─── RECORDED DATA

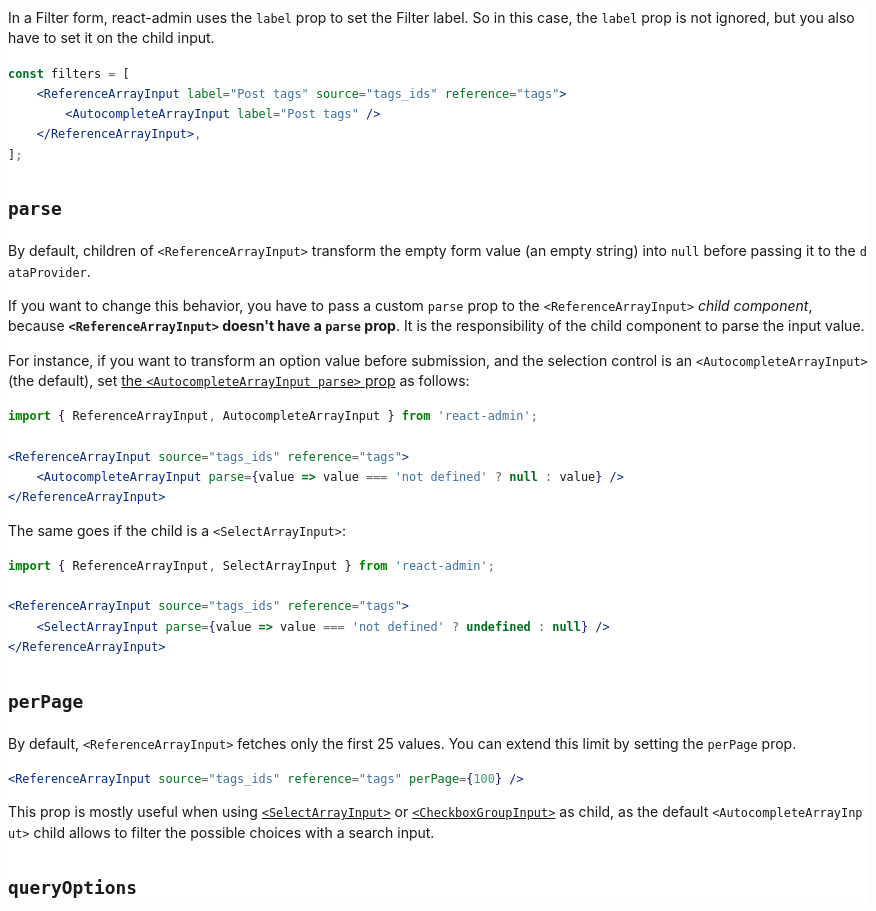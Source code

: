 In a Filter form, react-admin uses the `label` prop to set the Filter label. So in this case, the `label` prop is not ignored, but you also have to set it on the child input.

```jsx
const filters = [
    <ReferenceArrayInput label="Post tags" source="tags_ids" reference="tags">
        <AutocompleteArrayInput label="Post tags" />
    </ReferenceArrayInput>,
];
```

## `parse`

By default, children of `<ReferenceArrayInput>` transform the empty form value (an empty string) into `null` before passing it to the `dataProvider`. 

If you want to change this behavior, you have to pass a custom `parse` prop to the `<ReferenceArrayInput>` *child component*, because  **`<ReferenceArrayInput>` doesn't have a `parse` prop**. It is the responsibility of the child component to parse the input value.

For instance, if you want to transform an option value before submission, and the selection control is an `<AutocompleteArrayInput>` (the default), set [the `<AutocompleteArrayInput parse>` prop](./Inputs.md#parse) as follows:

```jsx
import { ReferenceArrayInput, AutocompleteArrayInput } from 'react-admin';

<ReferenceArrayInput source="tags_ids" reference="tags">
    <AutocompleteArrayInput parse={value => value === 'not defined' ? null : value} />
</ReferenceArrayInput>
```

The same goes if the child is a `<SelectArrayInput>`:

```jsx
import { ReferenceArrayInput, SelectArrayInput } from 'react-admin';

<ReferenceArrayInput source="tags_ids" reference="tags">
    <SelectArrayInput parse={value => value === 'not defined' ? undefined : null} />
</ReferenceArrayInput>
```

## `perPage`

By default, `<ReferenceArrayInput>` fetches only the first 25 values. You can extend this limit by setting the `perPage` prop.

```jsx
<ReferenceArrayInput source="tags_ids" reference="tags" perPage={100} />
```

This prop is mostly useful when using [`<SelectArrayInput>`](./SelectArrayInput.md) or [`<CheckboxGroupInput>`](./CheckboxGroupInput.md) as child, as the default `<AutocompleteArrayInput>` child allows to filter the possible choices with a search input.

## `queryOptions`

──────

**WHAT NEEDS TO BE DONE:** The lines sought are those in the data above that include the string "prop"; copy each one.

**FINAL ANSWER:**
: In a Filter form, react-admin uses the `label` prop to set the Filter label. So in this case, the `label` prop is not ignored, but you also have to set it on the child input.
If you want to change this behavior, you have to pass a custom `parse` prop to the `<ReferenceArrayInput>` *child component*, because  **`<ReferenceArrayInput>` doesn't have a `parse` prop**. It is the responsibility of the child component to parse the input value.
For instance, if you want to transform an option value before submission, and the selection control is an `<AutocompleteArrayInput>` (the default), set [the `<AutocompleteArrayInput parse>` prop](./Inputs.md#parse) as follows:
By default, `<ReferenceArrayInput>` fetches only the first 25 values. You can extend this limit by setting the `perPage` prop.
This prop is mostly useful when using [`<SelectArrayInput>`](./SelectArrayInput.md) or [`<CheckboxGroupInput>`](./CheckboxGroupInput.md) as child, as the default `<AutocompleteArrayInput>` child allows to filter the possible choices with a search input.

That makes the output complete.